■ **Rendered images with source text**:
%%
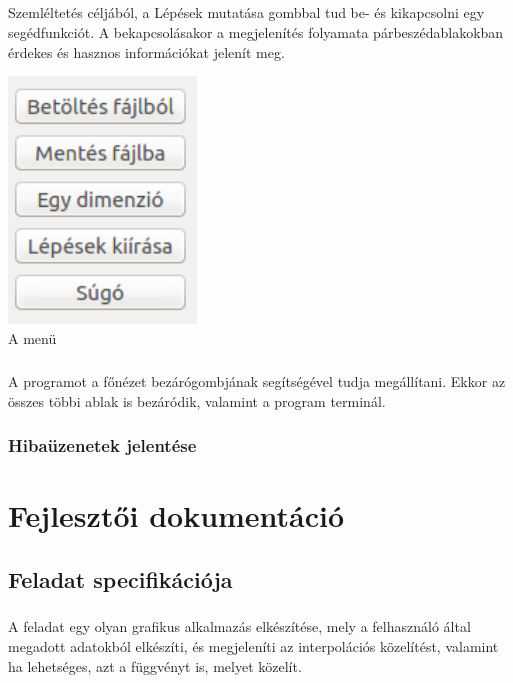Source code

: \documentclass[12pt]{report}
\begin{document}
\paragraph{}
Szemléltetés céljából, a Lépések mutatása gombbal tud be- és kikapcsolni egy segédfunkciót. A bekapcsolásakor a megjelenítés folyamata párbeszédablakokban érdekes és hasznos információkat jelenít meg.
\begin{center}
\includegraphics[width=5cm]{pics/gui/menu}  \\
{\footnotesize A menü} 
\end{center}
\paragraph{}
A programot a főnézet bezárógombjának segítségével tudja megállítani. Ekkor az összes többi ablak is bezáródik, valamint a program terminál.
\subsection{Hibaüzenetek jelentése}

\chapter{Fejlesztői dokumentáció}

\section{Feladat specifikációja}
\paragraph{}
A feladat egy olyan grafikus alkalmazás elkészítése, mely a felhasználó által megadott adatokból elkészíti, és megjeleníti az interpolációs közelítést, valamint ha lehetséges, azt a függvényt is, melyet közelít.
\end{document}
%%
■ **WORK TASK**: An exact copy of the entries above is required, with the pictures left out.

■ **EXERCISE RESPONSE**:
Source code

: \documentclass[12pt]{report}
\begin{document}
\paragraph{}
Szemléltetés céljából, a Lépések mutatása gombbal tud be- és kikapcsolni egy segédfunkciót. A bekapcsolásakor a megjelenítés folyamata párbeszédablakokban érdekes és hasznos információkat jelenít meg.
\begin{center}
\includegraphics[width=5cm]{pics/gui/menu}  \\
{\footnotesize A menü} 
\end{center}
\paragraph{}
A programot a főnézet bezárógombjának segítségével tudja megállítani. Ekkor az összes többi ablak is bezáródik, valamint a program terminál.
\subsection{Hibaüzenetek jelentése}

\chapter{Fejlesztői dokumentáció}

\section{Feladat specifikációja}
\paragraph{}
A feladat egy olyan grafikus alkalmazás elkészítése, mely a felhasználó által megadott adatokból elkészíti, és megjeleníti az interpolációs közelítést, valamint ha lehetséges, azt a függvényt is, melyet közelít.
\end{document}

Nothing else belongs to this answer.